Doch sie geben die Hoffnung nicht auf, daß der Wiederaufbau verlorener Bauwerke in absehbarer Zeit einen neuen Schub erhält. „Die Zeit ist geduldig, die Freunde historischer Rekonstruktionen verfügen über Beharrlichkeit sowie langen Atem.“ Und, möchte man hinzufügen, noch immer gibt es mehr als genug bedeutende Gebäude in Deutschland, die dem Bombenkrieg oder der Spitzhacke zum Opfer gefallen sind und deren Fehlen sich im Stadtbild schmerzhaft bemerkbar macht. Denn wie es in dem Buch heißt: „Die Abrißwellen der Vergangenheit haben gezeigt, daß dem Verschwinden eines historischen Hauses meist nichts Schönes nachkommt.“
Baukunst im Dienste der Menschen verdient Rückkehr
Doch der Blick der beiden Autoren geht über die Rückgewinnung verschwundener Bauwerke hinaus.
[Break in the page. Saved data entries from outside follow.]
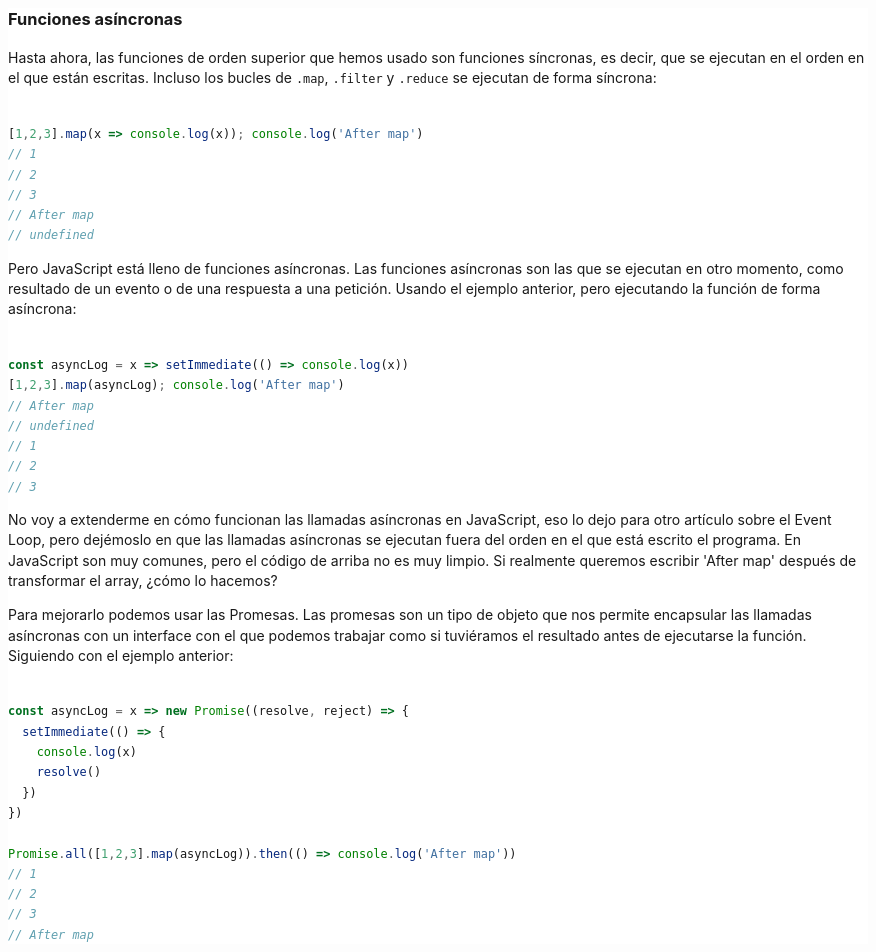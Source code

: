 
### Funciones asíncronas

Hasta ahora, las funciones de orden superior que hemos usado son funciones síncronas, es decir, que se ejecutan en el orden en el que están escritas. Incluso los bucles de `.map`, `.filter` y `.reduce` se ejecutan de forma síncrona:

```javascript

[1,2,3].map(x => console.log(x)); console.log('After map')
// 1
// 2
// 3
// After map
// undefined

```

Pero JavaScript está lleno de funciones asíncronas. Las funciones asíncronas son las que se ejecutan en otro momento, como resultado de un evento o de una respuesta a una petición. Usando el ejemplo anterior, pero ejecutando la función de forma asíncrona:


```javascript

const asyncLog = x => setImmediate(() => console.log(x))
[1,2,3].map(asyncLog); console.log('After map')
// After map
// undefined
// 1
// 2
// 3

```

No voy a extenderme en cómo funcionan las llamadas asíncronas en JavaScript, eso lo dejo para otro artículo sobre el Event Loop, pero dejémoslo en que las llamadas asíncronas se ejecutan fuera del orden en el que está escrito el programa. En JavaScript son muy comunes, pero el código de arriba no es muy limpio. Si realmente queremos escribir 'After map' después de transformar el array, ¿cómo lo hacemos?

Para mejorarlo podemos usar las Promesas. Las promesas son un tipo de objeto que nos permite encapsular las llamadas asíncronas con un interface con el que podemos trabajar como si tuviéramos el resultado antes de ejecutarse la función. Siguiendo con el ejemplo anterior:

```javascript

const asyncLog = x => new Promise((resolve, reject) => {
  setImmediate(() => {
    console.log(x)
    resolve()
  })
})

Promise.all([1,2,3].map(asyncLog)).then(() => console.log('After map'))
// 1
// 2
// 3
// After map

```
Sie sehen in der jetzt auslaufenden Rekonstruktionsbewegung nur einen Schritt auf dem Weg zu einer „harmonischen und auf breites ästhetisches Gefallen treffenden Städtereparatur“. Mit anderen Worten: Vielleicht führt die in breiteren Teilen der Bevölkerung zu beobachtende Rückbesinnung auf das reiche architektonische Erbe durch die zahlreichen Rekonstruktionen der vergangenen Jahrzehnte zu einer generellen Trendwende in der Architektur – weg von den derzeit dominierenden ästhetischen Zumutungen des Funktionalismus hin zu einer wieder vor allem der Schönheit verpflichteten Baukunst im Dienste der Menschen.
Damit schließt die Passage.